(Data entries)
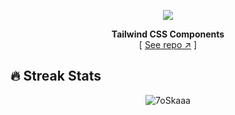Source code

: <div align="center">

[![][logo-url]][repo-url]  

**Tailwind CSS Components**  
[ [See repo ↗︎][repo-url] ]
  

</div>

## 🔥 Streak Stats
<p align="center"><img src="https://github-readme-streak-stats.herokuapp.com/?user=7ryanoliveiragit&theme=algolia" alt="7oSkaaa" /></p>


[logo-url]: https://cdn.discordapp.com/attachments/1017140236528140318/1017979869885366272/ryanvs2.png
[repo-url]: https://github.com/saadeghi/daisyui
[banner-url]: https://raw.githubusercontent.com/saadeghi/files/main/daisyui/card-3.png
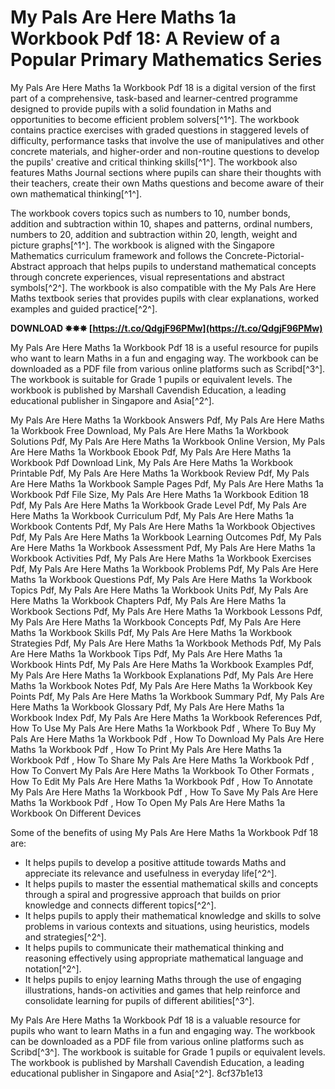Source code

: # My Pals Are Here Maths 1a Workbook Pdf 18: A Review of a Popular Primary Mathematics Series
 
My Pals Are Here Maths 1a Workbook Pdf 18 is a digital version of the first part of a comprehensive, task-based and learner-centred programme designed to provide pupils with a solid foundation in Maths and opportunities to become efficient problem solvers[^1^]. The workbook contains practice exercises with graded questions in staggered levels of difficulty, performance tasks that involve the use of manipulatives and other concrete materials, and higher-order and non-routine questions to develop the pupils' creative and critical thinking skills[^1^]. The workbook also features Maths Journal sections where pupils can share their thoughts with their teachers, create their own Maths questions and become aware of their own mathematical thinking[^1^].
 
The workbook covers topics such as numbers to 10, number bonds, addition and subtraction within 10, shapes and patterns, ordinal numbers, numbers to 20, addition and subtraction within 20, length, weight and picture graphs[^1^]. The workbook is aligned with the Singapore Mathematics curriculum framework and follows the Concrete-Pictorial-Abstract approach that helps pupils to understand mathematical concepts through concrete experiences, visual representations and abstract symbols[^2^]. The workbook is also compatible with the My Pals Are Here Maths textbook series that provides pupils with clear explanations, worked examples and guided practice[^2^].
 
**DOWNLOAD ✸✸✸ [https://t.co/QdgjF96PMw](https://t.co/QdgjF96PMw)**


 
My Pals Are Here Maths 1a Workbook Pdf 18 is a useful resource for pupils who want to learn Maths in a fun and engaging way. The workbook can be downloaded as a PDF file from various online platforms such as Scribd[^3^]. The workbook is suitable for Grade 1 pupils or equivalent levels. The workbook is published by Marshall Cavendish Education, a leading educational publisher in Singapore and Asia[^2^].
 
My Pals Are Here Maths 1a Workbook Answers Pdf,  My Pals Are Here Maths 1a Workbook Free Download,  My Pals Are Here Maths 1a Workbook Solutions Pdf,  My Pals Are Here Maths 1a Workbook Online Version,  My Pals Are Here Maths 1a Workbook Ebook Pdf,  My Pals Are Here Maths 1a Workbook Pdf Download Link,  My Pals Are Here Maths 1a Workbook Printable Pdf,  My Pals Are Here Maths 1a Workbook Review Pdf,  My Pals Are Here Maths 1a Workbook Sample Pages Pdf,  My Pals Are Here Maths 1a Workbook Pdf File Size,  My Pals Are Here Maths 1a Workbook Edition 18 Pdf,  My Pals Are Here Maths 1a Workbook Grade Level Pdf,  My Pals Are Here Maths 1a Workbook Curriculum Pdf,  My Pals Are Here Maths 1a Workbook Contents Pdf,  My Pals Are Here Maths 1a Workbook Objectives Pdf,  My Pals Are Here Maths 1a Workbook Learning Outcomes Pdf,  My Pals Are Here Maths 1a Workbook Assessment Pdf,  My Pals Are Here Maths 1a Workbook Activities Pdf,  My Pals Are Here Maths 1a Workbook Exercises Pdf,  My Pals Are Here Maths 1a Workbook Problems Pdf,  My Pals Are Here Maths 1a Workbook Questions Pdf,  My Pals Are Here Maths 1a Workbook Topics Pdf,  My Pals Are Here Maths 1a Workbook Units Pdf,  My Pals Are Here Maths 1a Workbook Chapters Pdf,  My Pals Are Here Maths 1a Workbook Sections Pdf,  My Pals Are Here Maths 1a Workbook Lessons Pdf,  My Pals Are Here Maths 1a Workbook Concepts Pdf,  My Pals Are Here Maths 1a Workbook Skills Pdf,  My Pals Are Here Maths 1a Workbook Strategies Pdf,  My Pals Are Here Maths 1a Workbook Methods Pdf,  My Pals Are Here Maths 1a Workbook Tips Pdf,  My Pals Are Here Maths 1a Workbook Hints Pdf,  My Pals Are Here Maths 1a Workbook Examples Pdf,  My Pals Are Here Maths 1a Workbook Explanations Pdf,  My Pals Are Here Maths 1a Workbook Notes Pdf,  My Pals Are Here Maths 1a Workbook Key Points Pdf,  My Pals Are Here Maths 1a Workbook Summary Pdf,  My Pals Are Here Maths 1a Workbook Glossary Pdf,  My Pals Are Here Maths 1a Workbook Index Pdf,  My Pals Are Here Maths 1a Workbook References Pdf,  How To Use My Pals Are Here Maths 1a Workbook Pdf ,  Where To Buy My Pals Are Here Maths 1a Workbook Pdf ,  How To Download My Pals Are Here Maths 1a Workbook Pdf ,  How To Print My Pals Are Here Maths 1a Workbook Pdf ,  How To Share My Pals Are Here Maths 1a Workbook Pdf ,  How To Convert My Pals Are Here Maths 1a Workbook To Other Formats ,  How To Edit My Pals Are Here Maths 1a Workbook Pdf ,  How To Annotate My Pals Are Here Maths 1a Workbook Pdf ,  How To Save My Pals Are Here Maths 1a Workbook Pdf ,  How To Open My Pals Are Here Maths 1a Workbook On Different Devices
  
Some of the benefits of using My Pals Are Here Maths 1a Workbook Pdf 18 are:
 
- It helps pupils to develop a positive attitude towards Maths and appreciate its relevance and usefulness in everyday life[^2^].
- It helps pupils to master the essential mathematical skills and concepts through a spiral and progressive approach that builds on prior knowledge and connects different topics[^2^].
- It helps pupils to apply their mathematical knowledge and skills to solve problems in various contexts and situations, using heuristics, models and strategies[^2^].
- It helps pupils to communicate their mathematical thinking and reasoning effectively using appropriate mathematical language and notation[^2^].
- It helps pupils to enjoy learning Maths through the use of engaging illustrations, hands-on activities and games that help reinforce and consolidate learning for pupils of different abilities[^3^].

My Pals Are Here Maths 1a Workbook Pdf 18 is a valuable resource for pupils who want to learn Maths in a fun and engaging way. The workbook can be downloaded as a PDF file from various online platforms such as Scribd[^3^]. The workbook is suitable for Grade 1 pupils or equivalent levels. The workbook is published by Marshall Cavendish Education, a leading educational publisher in Singapore and Asia[^2^].
 8cf37b1e13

*THE TASK*. Once the pictures are set aside, output all of the data above verbatim.

*EXERCISE SOLUTION*.
Source code

: <div align="center">

[![][logo-url]][repo-url]  

**Tailwind CSS Components**  
[ [See repo ↗︎][repo-url] ]
  

</div>

## 🔥 Streak Stats
<p align="center"><img src="https://github-readme-streak-stats.herokuapp.com/?user=7ryanoliveiragit&theme=algolia" alt="7oSkaaa" /></p>


[logo-url]: https://cdn.discordapp.com/attachments/1017140236528140318/1017979869885366272/ryanvs2.png
[repo-url]: https://github.com/saadeghi/daisyui
[banner-url]: https://raw.githubusercontent.com/saadeghi/files/main/daisyui/card-3.png
Source code

: # My Pals Are Here Maths 1a Workbook Pdf 18: A Review of a Popular Primary Mathematics Series
 
My Pals Are Here Maths 1a Workbook Pdf 18 is a digital version of the first part of a comprehensive, task-based and learner-centred programme designed to provide pupils with a solid foundation in Maths and opportunities to become efficient problem solvers[^1^]. The workbook contains practice exercises with graded questions in staggered levels of difficulty, performance tasks that involve the use of manipulatives and other concrete materials, and higher-order and non-routine questions to develop the pupils' creative and critical thinking skills[^1^]. The workbook also features Maths Journal sections where pupils can share their thoughts with their teachers, create their own Maths questions and become aware of their own mathematical thinking[^1^].
 
The workbook covers topics such as numbers to 10, number bonds, addition and subtraction within 10, shapes and patterns, ordinal numbers, numbers to 20, addition and subtraction within 20, length, weight and picture graphs[^1^]. The workbook is aligned with the Singapore Mathematics curriculum framework and follows the Concrete-Pictorial-Abstract approach that helps pupils to understand mathematical concepts through concrete experiences, visual representations and abstract symbols[^2^]. The workbook is also compatible with the My Pals Are Here Maths textbook series that provides pupils with clear explanations, worked examples and guided practice[^2^].
 
**DOWNLOAD ✸✸✸ [https://t.co/QdgjF96PMw](https://t.co/QdgjF96PMw)**


 
My Pals Are Here Maths 1a Workbook Pdf 18 is a useful resource for pupils who want to learn Maths in a fun and engaging way. The workbook can be downloaded as a PDF file from various online platforms such as Scribd[^3^]. The workbook is suitable for Grade 1 pupils or equivalent levels. The workbook is published by Marshall Cavendish Education, a leading educational publisher in Singapore and Asia[^2^].
 
My Pals Are Here Maths 1a Workbook Answers Pdf,  My Pals Are Here Maths 1a Workbook Free Download,  My Pals Are Here Maths 1a Workbook Solutions Pdf,  My Pals Are Here Maths 1a Workbook Online Version,  My Pals Are Here Maths 1a Workbook Ebook Pdf,  My Pals Are Here Maths 1a Workbook Pdf Download Link,  My Pals Are Here Maths 1a Workbook Printable Pdf,  My Pals Are Here Maths 1a Workbook Review Pdf,  My Pals Are Here Maths 1a Workbook Sample Pages Pdf,  My Pals Are Here Maths 1a Workbook Pdf File Size,  My Pals Are Here Maths 1a Workbook Edition 18 Pdf,  My Pals Are Here Maths 1a Workbook Grade Level Pdf,  My Pals Are Here Maths 1a Workbook Curriculum Pdf,  My Pals Are Here Maths 1a Workbook Contents Pdf,  My Pals Are Here Maths 1a Workbook Objectives Pdf,  My Pals Are Here Maths 1a Workbook Learning Outcomes Pdf,  My Pals Are Here Maths 1a Workbook Assessment Pdf,  My Pals Are Here Maths 1a Workbook Activities Pdf,  My Pals Are Here Maths 1a Workbook Exercises Pdf,  My Pals Are Here Maths 1a Workbook Problems Pdf,  My Pals Are Here Maths 1a Workbook Questions Pdf,  My Pals Are Here Maths 1a Workbook Topics Pdf,  My Pals Are Here Maths 1a Workbook Units Pdf,  My Pals Are Here Maths 1a Workbook Chapters Pdf,  My Pals Are Here Maths 1a Workbook Sections Pdf,  My Pals Are Here Maths 1a Workbook Lessons Pdf,  My Pals Are Here Maths 1a Workbook Concepts Pdf,  My Pals Are Here Maths 1a Workbook Skills Pdf,  My Pals Are Here Maths 1a Workbook Strategies Pdf,  My Pals Are Here Maths 1a Workbook Methods Pdf,  My Pals Are Here Maths 1a Workbook Tips Pdf,  My Pals Are Here Maths 1a Workbook Hints Pdf,  My Pals Are Here Maths 1a Workbook Examples Pdf,  My Pals Are Here Maths 1a Workbook Explanations Pdf,  My Pals Are Here Maths 1a Workbook Notes Pdf,  My Pals Are Here Maths 1a Workbook Key Points Pdf,  My Pals Are Here Maths 1a Workbook Summary Pdf,  My Pals Are Here Maths 1a Workbook Glossary Pdf,  My Pals Are Here Maths 1a Workbook Index Pdf,  My Pals Are Here Maths 1a Workbook References Pdf,  How To Use My Pals Are Here Maths 1a Workbook Pdf ,  Where To Buy My Pals Are Here Maths 1a Workbook Pdf ,  How To Download My Pals Are Here Maths 1a Workbook Pdf ,  How To Print My Pals Are Here Maths 1a Workbook Pdf ,  How To Share My Pals Are Here Maths 1a Workbook Pdf ,  How To Convert My Pals Are Here Maths 1a Workbook To Other Formats ,  How To Edit My Pals Are Here Maths 1a Workbook Pdf ,  How To Annotate My Pals Are Here Maths 1a Workbook Pdf ,  How To Save My Pals Are Here Maths 1a Workbook Pdf ,  How To Open My Pals Are Here Maths 1a Workbook On Different Devices
  
Some of the benefits of using My Pals Are Here Maths 1a Workbook Pdf 18 are:
 
- It helps pupils to develop a positive attitude towards Maths and appreciate its relevance and usefulness in everyday life[^2^].
- It helps pupils to master the essential mathematical skills and concepts through a spiral and progressive approach that builds on prior knowledge and connects different topics[^2^].
- It helps pupils to apply their mathematical knowledge and skills to solve problems in various contexts and situations, using heuristics, models and strategies[^2^].
- It helps pupils to communicate their mathematical thinking and reasoning effectively using appropriate mathematical language and notation[^2^].
- It helps pupils to enjoy learning Maths through the use of engaging illustrations, hands-on activities and games that help reinforce and consolidate learning for pupils of different abilities[^3^].

My Pals Are Here Maths 1a Workbook Pdf 18 is a valuable resource for pupils who want to learn Maths in a fun and engaging way. The workbook can be downloaded as a PDF file from various online platforms such as Scribd[^3^]. The workbook is suitable for Grade 1 pupils or equivalent levels. The workbook is published by Marshall Cavendish Education, a leading educational publisher in Singapore and Asia[^2^].
 8cf37b1e13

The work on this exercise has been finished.